Hydropower is an important renewable energy source providing flexible operating conditions that balances the increasing intermittent energy from wind- and solar power. Hydropower however, comes with other environmental challenges by altering the ecological conditions in the rivers by presenting flow conditions such as hydropeaking. To fulfill the Swedish Environmental Code and the demand from the European Water Framework directive to achieve good ecological status (GES) for all watercourses, measures to improve the ecology in the river for each hydropower plant must be presented. Investigating potential restoration measures might be both costly and time-consuming as they are often specific to the site and species involved. Hydraulic modelling of flow conditions connected with individual-based models (IBMs) to evaluate fish population growth, and behaviour, is one way to make these estimations more cost- and time-efficient. The aim of this thesis is to investigate how the results of hydraulic models can be used with IBM’s and how different assumptions in the modelling process could create deviations that could further propagate into the IBM’s. A 2D hydraulic model over a regulated river in northern Sweden is presented where the restoration focus is improving European grayling habitat.

As a first step, paper A investigates how modelling parameters could influence the hydrodynamics in the river, and in turn impact the habitat estimations. The results shows that the Neumann boundary conditions are more sensitive to Manning roughness than fixed water level boundaries, especially near upstream and downstream enclosure areas. A fixed water level boundary with velocity measurements at the inlet and outlet can minimize boundary effects on roughness calibration. Careful selection of roughness distribution areas, particularly in high-velocity zones, is crucial as it impacts bed shear stress, and velocities, which can be used for estimating feasible habitat. A gradual roughness transition between calibration areas may improve model accuracy. In a second step, paper B compares a steady-state interpolation method with transient simulations since the IBM implements steady-state simulations of different constant flows to interpolate the depth and velocities across the river for different discharge hydrographs. The goal was to assess how the limitations of a steady-state approach impact different parameters in the IBM’s and how this could affect the long-term habitat. Steady-state and transient simulations were compared, focusing on WSE, spawning habitat and bed shear stress. Steady-state models failed to capture temporal dynamics caused by neglect of time displacement and damping by assuming uniform response times across the river. The bed shear stress was under-predicted by the steady-state interpolation which could lead to inaccurate estimations of suitable spawning grounds and also, the risk of redd scouring. Uncertainties in the depths and velocities over time from the hydraulic model could propagate further in the IBM’s causing the long-term evaluation of fish population to be inaccurate especially when the flow conditions are highly varying during the years where a transient model is preferred.

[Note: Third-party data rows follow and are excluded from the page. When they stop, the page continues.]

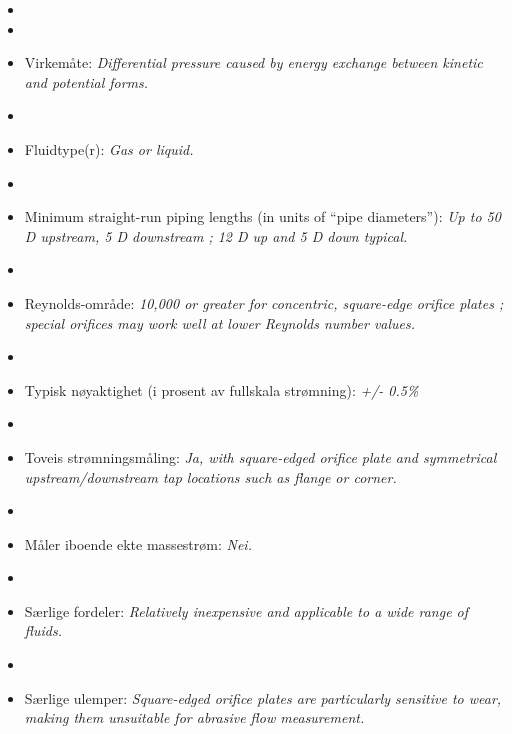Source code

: \begin{itemize}
\goodbreak
\item{} 
\vskip 5pt
\item\item{} Virkemåte: {\it Differential pressure caused by energy exchange between kinetic and potential forms.}
\vskip 5pt
\item\item{} Fluidtype(r): {\it Gas or liquid.}
\vskip 5pt
\item\item{} Minimum straight-run piping lengths (in units of ``pipe diameters''): {\it Up to 50 D upstream, 5 D downstream ; 12 D up and 5 D down typical.}
\vskip 5pt
\item\item{} Reynolds-område: {\it 10,000 or greater for concentric, square-edge orifice plates ; special orifices may work well at lower Reynolds number values.}
\vskip 5pt
\item\item{} Typisk nøyaktighet (i prosent av fullskala strømning): {\it +/- 0.5\%}
\vskip 5pt
\item\item{} Toveis strømningsmåling: {\it Ja, with square-edged orifice plate and symmetrical upstream/downstream tap locations such as flange or corner.}
\vskip 5pt
\item\item{} Måler iboende ekte massestrøm: {\it Nei.}
\vskip 5pt
\item\item{} Særlige fordeler: {\it Relatively inexpensive and applicable to a wide range of fluids.}
\vskip 5pt
\item\item{} Særlige ulemper: {\it Square-edged orifice plates are particularly sensitive to wear, making them unsuitable for abrasive flow measurement.}
\end{itemize}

Finally, paper C investigates how the dynamic flow conditions effect the bed shear stress. When no substrate data over the riverbed is available, the bed shear stress can serve as a substitute for identifying suitable spawning areas as input for the IBM. The paper presents the hydraulic conditions in the river during a period of 2 months between May and July to capture the spring flood together with some hydropeaking events during summer. The spawning grounds considering depths and velocities were presented with the maximum bed shear stress during the time period to identify and evaluate possible restoration areas. To evaluate the stability of different spawning gravels used for restoration, the Wilcock-Crowe bedload transport model was implemented in the model. The erosion and sedimentation of the added spawning gravel followed the maximum bed shear stress curves. The results can be used further to evaluate different restoration measures together with the fish population growth with IBM.